### WHAT THE TASK REQUIRES
Lines with "Built" in the entries below: count them and reply with the number alone.

### Source texts of formatted documents
----
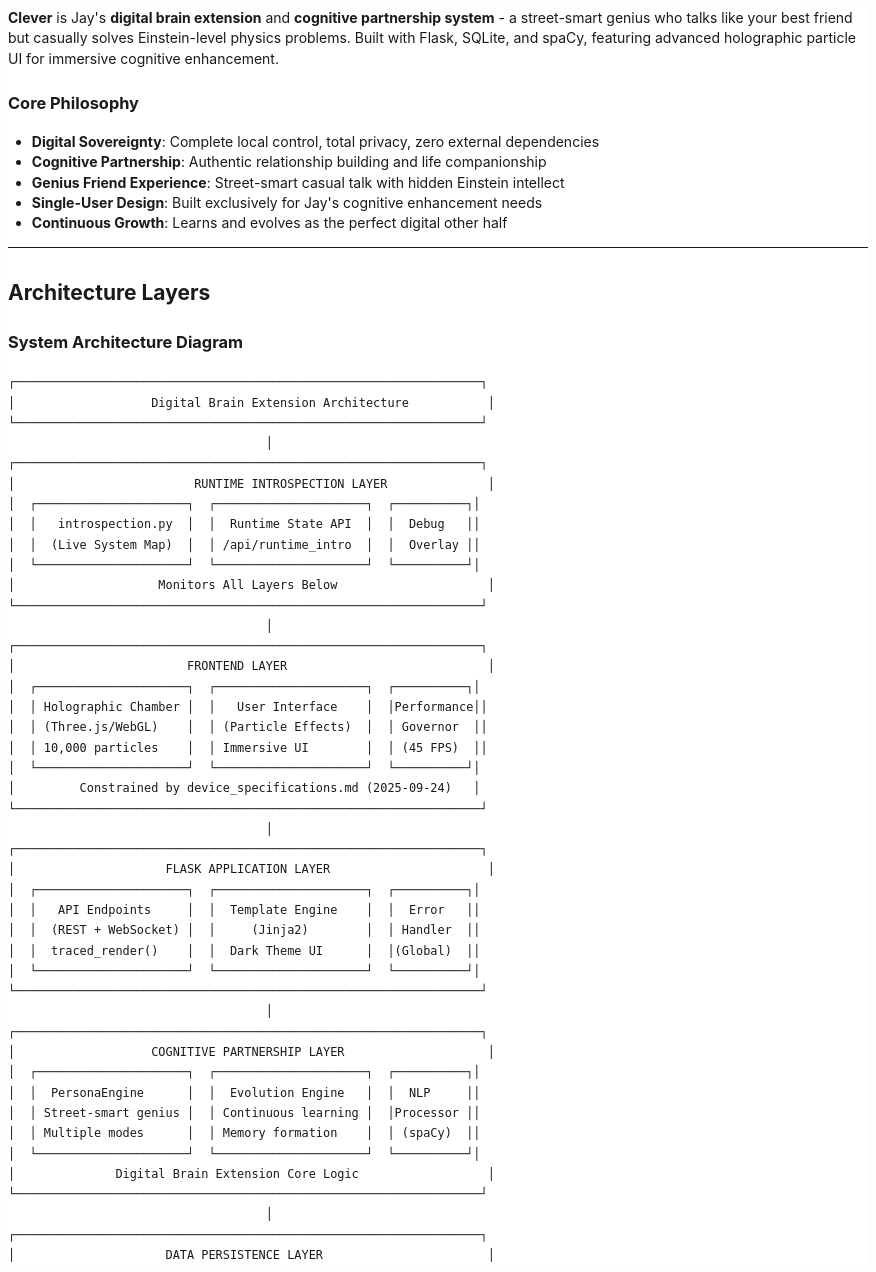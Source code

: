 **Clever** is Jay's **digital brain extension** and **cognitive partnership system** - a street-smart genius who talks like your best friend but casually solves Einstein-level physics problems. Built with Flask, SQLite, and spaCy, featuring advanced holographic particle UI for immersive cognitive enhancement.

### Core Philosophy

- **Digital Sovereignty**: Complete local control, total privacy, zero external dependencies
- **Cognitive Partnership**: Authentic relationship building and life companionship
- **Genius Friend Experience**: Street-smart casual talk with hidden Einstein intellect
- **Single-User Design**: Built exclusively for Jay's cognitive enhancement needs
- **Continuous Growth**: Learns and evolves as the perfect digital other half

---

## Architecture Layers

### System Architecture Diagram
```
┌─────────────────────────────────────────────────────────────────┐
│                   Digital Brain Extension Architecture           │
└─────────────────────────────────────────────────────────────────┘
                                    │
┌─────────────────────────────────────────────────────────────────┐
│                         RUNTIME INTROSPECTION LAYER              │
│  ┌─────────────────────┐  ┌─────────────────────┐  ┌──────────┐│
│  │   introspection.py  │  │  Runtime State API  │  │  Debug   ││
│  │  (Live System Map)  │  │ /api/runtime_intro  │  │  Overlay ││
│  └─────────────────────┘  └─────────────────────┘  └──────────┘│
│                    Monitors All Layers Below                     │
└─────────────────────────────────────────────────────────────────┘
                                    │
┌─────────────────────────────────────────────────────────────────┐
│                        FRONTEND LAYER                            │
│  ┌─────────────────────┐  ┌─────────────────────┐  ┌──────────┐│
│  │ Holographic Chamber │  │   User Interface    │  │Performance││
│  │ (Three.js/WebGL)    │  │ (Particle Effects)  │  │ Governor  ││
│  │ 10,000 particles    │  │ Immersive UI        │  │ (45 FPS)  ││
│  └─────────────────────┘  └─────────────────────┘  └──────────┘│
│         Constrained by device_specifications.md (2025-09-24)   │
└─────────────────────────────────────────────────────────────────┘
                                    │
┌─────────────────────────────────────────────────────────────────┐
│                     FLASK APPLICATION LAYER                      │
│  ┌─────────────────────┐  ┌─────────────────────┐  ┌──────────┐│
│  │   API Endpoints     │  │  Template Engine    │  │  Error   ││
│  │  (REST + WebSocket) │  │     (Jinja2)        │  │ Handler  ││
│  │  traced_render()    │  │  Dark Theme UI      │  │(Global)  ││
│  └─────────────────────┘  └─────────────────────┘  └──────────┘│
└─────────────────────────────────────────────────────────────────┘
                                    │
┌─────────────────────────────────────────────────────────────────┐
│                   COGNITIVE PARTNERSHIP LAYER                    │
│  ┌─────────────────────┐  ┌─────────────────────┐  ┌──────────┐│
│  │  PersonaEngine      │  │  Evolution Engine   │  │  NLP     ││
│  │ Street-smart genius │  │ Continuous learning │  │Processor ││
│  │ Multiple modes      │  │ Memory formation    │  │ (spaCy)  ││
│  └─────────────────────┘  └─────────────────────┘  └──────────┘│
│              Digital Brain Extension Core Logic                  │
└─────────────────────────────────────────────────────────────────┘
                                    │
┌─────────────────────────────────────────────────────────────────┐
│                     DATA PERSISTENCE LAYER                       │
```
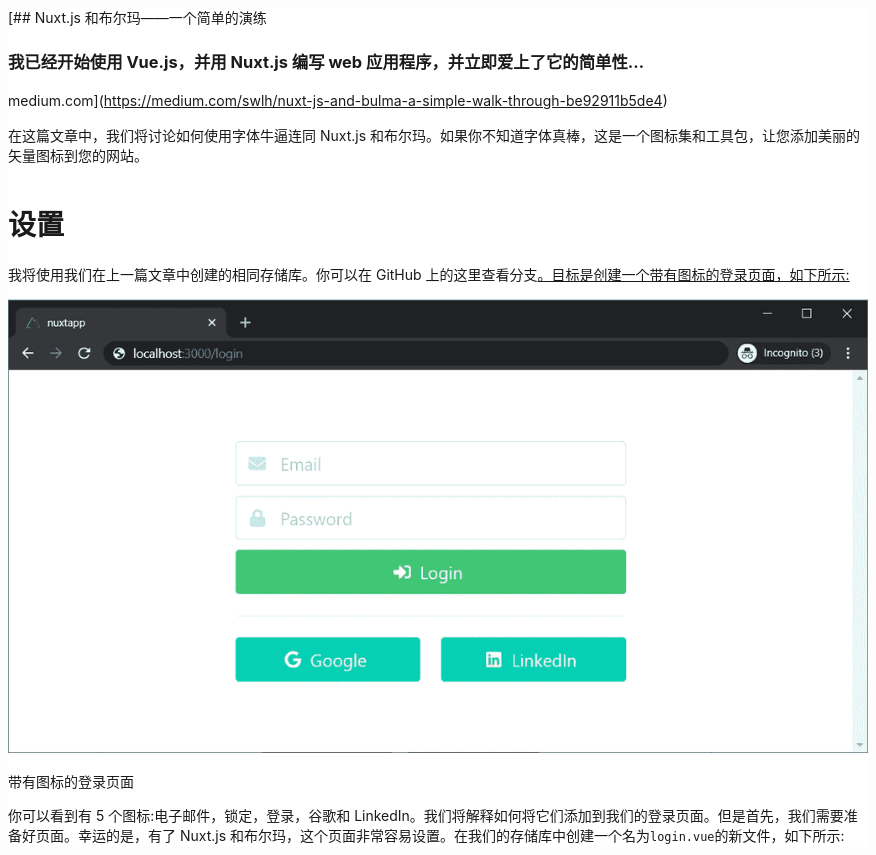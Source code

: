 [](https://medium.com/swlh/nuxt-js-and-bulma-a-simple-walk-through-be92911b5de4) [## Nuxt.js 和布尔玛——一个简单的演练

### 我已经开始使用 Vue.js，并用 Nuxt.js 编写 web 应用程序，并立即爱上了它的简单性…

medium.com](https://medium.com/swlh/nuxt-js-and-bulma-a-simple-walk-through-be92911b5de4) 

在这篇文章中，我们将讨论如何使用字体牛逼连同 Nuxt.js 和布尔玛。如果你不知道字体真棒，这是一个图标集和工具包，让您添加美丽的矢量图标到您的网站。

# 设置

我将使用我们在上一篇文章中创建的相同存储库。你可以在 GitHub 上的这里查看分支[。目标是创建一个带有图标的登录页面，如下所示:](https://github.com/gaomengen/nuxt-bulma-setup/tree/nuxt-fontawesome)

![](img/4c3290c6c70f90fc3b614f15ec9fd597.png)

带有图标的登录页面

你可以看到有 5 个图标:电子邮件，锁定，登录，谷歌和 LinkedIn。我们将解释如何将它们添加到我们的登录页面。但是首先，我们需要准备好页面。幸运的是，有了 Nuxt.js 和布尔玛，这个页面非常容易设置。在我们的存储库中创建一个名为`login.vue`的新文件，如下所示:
----
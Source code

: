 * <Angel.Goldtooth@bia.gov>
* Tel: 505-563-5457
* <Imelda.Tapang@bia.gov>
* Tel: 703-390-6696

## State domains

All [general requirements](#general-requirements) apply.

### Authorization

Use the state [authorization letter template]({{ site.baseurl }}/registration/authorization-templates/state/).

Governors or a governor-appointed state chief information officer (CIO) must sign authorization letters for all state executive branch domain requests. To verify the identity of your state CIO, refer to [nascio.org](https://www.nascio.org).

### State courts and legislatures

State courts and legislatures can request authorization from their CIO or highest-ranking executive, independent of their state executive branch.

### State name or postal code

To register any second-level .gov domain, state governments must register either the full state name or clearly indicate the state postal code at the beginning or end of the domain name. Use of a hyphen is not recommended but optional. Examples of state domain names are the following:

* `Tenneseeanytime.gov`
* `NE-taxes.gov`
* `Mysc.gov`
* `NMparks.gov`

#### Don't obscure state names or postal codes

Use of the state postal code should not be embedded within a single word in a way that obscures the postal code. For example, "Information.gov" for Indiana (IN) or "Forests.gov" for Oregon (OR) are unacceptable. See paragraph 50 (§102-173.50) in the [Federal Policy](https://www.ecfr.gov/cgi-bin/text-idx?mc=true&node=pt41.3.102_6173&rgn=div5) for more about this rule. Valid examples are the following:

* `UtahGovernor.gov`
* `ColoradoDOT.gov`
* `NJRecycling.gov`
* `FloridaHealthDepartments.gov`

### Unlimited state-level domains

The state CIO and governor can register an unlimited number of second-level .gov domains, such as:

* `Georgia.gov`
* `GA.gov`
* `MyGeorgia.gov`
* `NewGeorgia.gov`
----
### RESULT
2